Requirement: Scan the lines below for the string "Write" and copy every one that has it.

=======

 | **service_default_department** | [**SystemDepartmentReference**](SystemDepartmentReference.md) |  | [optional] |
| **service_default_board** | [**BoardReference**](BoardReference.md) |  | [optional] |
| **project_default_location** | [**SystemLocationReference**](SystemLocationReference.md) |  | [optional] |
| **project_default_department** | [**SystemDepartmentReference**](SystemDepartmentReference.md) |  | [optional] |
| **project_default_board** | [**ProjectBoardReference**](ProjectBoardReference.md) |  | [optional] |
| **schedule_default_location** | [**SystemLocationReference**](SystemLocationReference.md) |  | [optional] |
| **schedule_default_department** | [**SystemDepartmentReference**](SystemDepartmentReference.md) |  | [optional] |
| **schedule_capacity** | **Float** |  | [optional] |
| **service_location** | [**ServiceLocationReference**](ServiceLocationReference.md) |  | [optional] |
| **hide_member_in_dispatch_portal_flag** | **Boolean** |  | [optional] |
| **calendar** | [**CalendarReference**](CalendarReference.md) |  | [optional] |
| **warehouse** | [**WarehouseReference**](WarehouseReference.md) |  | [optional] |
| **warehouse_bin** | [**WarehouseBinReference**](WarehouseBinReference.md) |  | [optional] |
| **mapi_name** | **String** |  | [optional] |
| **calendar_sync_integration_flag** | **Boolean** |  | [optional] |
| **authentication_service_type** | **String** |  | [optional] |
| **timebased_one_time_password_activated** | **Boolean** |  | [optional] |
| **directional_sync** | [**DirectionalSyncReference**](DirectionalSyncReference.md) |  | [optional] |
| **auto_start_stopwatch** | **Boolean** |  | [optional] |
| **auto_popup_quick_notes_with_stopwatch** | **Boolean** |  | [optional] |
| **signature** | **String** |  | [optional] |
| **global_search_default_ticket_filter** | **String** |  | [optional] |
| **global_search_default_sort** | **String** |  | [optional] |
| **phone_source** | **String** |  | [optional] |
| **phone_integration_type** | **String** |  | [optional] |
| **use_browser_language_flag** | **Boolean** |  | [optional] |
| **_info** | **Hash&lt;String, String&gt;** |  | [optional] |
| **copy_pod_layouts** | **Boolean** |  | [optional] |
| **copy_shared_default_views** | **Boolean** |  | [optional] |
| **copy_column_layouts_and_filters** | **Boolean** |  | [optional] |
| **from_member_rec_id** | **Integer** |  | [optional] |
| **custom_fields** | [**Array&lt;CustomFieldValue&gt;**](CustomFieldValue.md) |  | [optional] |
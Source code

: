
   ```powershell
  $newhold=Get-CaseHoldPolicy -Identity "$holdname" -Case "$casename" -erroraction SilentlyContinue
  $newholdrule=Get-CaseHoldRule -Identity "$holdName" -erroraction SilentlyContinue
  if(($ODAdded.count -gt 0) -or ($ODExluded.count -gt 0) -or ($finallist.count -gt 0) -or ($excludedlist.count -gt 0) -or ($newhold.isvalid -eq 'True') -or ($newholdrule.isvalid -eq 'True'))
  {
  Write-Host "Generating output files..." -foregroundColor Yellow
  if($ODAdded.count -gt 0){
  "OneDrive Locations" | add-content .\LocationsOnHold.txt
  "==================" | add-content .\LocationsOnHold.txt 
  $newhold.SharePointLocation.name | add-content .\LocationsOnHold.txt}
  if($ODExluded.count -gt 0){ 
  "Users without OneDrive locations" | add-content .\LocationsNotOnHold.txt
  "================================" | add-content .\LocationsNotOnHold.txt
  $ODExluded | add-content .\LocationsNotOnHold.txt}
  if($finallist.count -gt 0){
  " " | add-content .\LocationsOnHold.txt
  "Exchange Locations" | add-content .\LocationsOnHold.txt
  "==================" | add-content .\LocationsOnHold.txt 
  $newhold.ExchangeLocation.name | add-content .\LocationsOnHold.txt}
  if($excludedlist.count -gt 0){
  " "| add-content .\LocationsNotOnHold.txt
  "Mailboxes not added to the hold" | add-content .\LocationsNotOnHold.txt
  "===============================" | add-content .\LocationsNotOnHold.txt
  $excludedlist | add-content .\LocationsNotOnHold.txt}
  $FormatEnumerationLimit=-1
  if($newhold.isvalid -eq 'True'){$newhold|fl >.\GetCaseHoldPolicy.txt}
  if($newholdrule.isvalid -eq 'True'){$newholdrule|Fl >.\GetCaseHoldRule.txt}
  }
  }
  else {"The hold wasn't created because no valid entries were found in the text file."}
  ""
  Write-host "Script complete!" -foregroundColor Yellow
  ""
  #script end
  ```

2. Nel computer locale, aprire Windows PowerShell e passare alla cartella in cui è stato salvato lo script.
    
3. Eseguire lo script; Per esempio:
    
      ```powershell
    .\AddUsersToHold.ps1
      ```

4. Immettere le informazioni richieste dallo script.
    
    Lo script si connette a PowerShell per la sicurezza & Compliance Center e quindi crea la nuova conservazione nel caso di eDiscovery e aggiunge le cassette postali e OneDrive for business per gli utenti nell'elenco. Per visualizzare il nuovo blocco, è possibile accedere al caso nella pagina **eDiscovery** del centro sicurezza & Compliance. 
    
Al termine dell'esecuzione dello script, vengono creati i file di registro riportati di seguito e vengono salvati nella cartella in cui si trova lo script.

=======

Task output:
  Write-Host "Generating output files..." -foregroundColor Yellow
  Write-host "Script complete!" -foregroundColor Yellow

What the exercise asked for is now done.